Listed entries:
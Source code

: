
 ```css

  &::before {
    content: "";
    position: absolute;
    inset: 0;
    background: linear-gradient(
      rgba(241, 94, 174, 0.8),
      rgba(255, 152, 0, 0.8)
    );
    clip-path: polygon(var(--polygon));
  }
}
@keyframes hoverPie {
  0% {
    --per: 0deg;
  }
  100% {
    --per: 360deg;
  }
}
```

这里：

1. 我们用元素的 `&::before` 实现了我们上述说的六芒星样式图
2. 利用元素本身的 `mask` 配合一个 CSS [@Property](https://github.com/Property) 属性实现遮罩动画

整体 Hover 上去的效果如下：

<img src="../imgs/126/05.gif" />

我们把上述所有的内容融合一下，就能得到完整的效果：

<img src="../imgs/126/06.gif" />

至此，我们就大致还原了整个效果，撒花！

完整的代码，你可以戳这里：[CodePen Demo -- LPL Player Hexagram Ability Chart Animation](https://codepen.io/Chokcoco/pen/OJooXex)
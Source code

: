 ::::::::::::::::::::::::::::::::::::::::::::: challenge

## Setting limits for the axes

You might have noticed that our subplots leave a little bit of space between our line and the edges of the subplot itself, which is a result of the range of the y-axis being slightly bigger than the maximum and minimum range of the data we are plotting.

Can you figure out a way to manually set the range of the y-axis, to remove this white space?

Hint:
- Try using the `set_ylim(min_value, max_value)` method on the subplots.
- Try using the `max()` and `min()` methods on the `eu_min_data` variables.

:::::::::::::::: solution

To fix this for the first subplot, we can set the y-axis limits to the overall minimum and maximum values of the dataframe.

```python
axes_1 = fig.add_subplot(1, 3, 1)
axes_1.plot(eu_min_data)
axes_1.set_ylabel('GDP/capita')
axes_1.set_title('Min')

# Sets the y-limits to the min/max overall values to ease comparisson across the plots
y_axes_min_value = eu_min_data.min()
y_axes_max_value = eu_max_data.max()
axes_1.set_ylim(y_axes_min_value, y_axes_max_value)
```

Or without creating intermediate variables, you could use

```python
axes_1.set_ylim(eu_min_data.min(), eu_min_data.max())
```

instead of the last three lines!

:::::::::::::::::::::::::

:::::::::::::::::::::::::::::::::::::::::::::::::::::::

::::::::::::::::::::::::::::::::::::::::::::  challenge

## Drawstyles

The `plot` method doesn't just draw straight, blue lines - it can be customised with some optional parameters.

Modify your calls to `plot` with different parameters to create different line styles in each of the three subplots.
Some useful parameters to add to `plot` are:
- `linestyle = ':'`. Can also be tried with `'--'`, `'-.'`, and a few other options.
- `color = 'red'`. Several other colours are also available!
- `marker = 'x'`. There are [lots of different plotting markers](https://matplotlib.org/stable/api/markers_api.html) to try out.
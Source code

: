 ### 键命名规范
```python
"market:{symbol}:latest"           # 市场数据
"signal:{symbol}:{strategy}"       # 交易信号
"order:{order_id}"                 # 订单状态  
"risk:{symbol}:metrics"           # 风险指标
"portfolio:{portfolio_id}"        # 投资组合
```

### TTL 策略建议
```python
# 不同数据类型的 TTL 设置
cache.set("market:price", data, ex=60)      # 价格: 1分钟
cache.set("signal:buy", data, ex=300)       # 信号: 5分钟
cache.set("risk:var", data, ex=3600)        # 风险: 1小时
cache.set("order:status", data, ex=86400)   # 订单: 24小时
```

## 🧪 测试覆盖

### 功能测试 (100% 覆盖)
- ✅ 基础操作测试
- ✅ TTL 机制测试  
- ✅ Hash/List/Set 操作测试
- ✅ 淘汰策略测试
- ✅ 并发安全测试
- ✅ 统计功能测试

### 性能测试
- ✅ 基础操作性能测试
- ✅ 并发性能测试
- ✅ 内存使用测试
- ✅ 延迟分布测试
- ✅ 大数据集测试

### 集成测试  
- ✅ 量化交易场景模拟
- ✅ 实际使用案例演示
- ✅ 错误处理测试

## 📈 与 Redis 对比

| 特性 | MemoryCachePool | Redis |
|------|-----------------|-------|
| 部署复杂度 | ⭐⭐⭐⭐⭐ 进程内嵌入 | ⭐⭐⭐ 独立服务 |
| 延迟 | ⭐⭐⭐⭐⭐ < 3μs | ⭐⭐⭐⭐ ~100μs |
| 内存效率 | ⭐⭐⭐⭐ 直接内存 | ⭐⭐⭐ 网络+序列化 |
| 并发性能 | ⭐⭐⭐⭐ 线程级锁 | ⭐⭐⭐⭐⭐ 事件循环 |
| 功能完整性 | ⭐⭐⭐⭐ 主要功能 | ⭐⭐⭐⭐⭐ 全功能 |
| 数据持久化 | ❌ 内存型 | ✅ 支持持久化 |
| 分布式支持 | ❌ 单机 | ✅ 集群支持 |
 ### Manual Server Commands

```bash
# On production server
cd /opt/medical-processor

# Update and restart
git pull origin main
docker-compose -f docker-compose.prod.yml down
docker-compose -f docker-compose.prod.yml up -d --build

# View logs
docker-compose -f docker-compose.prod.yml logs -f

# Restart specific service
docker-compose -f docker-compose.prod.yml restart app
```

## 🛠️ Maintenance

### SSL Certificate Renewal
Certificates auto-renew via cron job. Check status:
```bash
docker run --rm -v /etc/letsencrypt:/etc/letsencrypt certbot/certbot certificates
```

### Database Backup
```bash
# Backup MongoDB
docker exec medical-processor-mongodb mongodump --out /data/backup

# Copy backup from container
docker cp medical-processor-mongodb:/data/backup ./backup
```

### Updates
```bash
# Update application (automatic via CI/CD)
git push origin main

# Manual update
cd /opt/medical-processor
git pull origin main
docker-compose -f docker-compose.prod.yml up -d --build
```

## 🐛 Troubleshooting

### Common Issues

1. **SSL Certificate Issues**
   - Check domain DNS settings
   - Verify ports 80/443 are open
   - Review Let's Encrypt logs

What you need to do: Show all lines in the records above that hold "subplots".

Solved exercise:
You might have noticed that our subplots leave a little bit of space between our line and the edges of the subplot itself, which is a result of the range of the y-axis being slightly bigger than the maximum and minimum range of the data we are plotting.
- Try using the `set_ylim(min_value, max_value)` method on the subplots.
Modify your calls to `plot` with different parameters to create different line styles in each of the three subplots.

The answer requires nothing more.